__Problem__
Pull each line holding "deployment" out of the entries below.

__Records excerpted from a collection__

____

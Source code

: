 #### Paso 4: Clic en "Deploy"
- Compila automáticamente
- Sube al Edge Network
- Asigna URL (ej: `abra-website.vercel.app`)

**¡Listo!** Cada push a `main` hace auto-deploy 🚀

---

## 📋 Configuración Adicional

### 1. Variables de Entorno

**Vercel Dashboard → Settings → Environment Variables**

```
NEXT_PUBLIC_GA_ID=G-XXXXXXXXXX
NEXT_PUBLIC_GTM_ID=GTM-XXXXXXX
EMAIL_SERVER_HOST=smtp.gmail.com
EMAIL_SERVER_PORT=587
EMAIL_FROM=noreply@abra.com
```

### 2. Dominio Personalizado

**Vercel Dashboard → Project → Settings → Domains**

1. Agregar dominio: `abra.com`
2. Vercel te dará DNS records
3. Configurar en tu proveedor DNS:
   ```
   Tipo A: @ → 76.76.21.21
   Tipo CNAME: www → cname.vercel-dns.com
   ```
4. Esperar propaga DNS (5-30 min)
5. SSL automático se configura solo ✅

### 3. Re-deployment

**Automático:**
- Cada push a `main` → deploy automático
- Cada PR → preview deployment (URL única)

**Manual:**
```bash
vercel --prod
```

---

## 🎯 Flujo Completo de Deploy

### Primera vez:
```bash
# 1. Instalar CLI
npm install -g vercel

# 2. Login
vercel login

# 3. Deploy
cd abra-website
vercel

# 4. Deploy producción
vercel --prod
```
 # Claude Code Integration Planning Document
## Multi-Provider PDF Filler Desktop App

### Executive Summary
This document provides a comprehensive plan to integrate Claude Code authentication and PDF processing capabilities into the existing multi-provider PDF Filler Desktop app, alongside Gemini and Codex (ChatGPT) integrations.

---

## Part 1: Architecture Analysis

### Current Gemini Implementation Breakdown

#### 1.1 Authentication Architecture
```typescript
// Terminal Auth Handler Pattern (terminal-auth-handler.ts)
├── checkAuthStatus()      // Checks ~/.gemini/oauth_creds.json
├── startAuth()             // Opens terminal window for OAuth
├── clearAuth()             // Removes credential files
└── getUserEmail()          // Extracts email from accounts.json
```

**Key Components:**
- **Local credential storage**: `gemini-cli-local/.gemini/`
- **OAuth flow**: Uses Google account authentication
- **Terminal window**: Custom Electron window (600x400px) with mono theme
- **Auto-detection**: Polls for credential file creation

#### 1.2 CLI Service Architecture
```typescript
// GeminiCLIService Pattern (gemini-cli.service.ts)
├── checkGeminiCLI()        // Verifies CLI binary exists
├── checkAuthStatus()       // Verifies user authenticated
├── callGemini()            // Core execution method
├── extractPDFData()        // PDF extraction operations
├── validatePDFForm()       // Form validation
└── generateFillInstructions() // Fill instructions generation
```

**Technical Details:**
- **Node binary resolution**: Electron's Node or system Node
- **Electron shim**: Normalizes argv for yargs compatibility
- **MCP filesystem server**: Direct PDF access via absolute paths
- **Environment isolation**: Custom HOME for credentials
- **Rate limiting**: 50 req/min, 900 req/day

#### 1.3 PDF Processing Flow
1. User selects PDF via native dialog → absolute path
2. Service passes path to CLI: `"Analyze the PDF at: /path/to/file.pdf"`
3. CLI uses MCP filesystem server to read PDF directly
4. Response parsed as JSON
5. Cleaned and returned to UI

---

____

__Task response__
### 3. Re-deployment
- Cada PR → preview deployment (URL única)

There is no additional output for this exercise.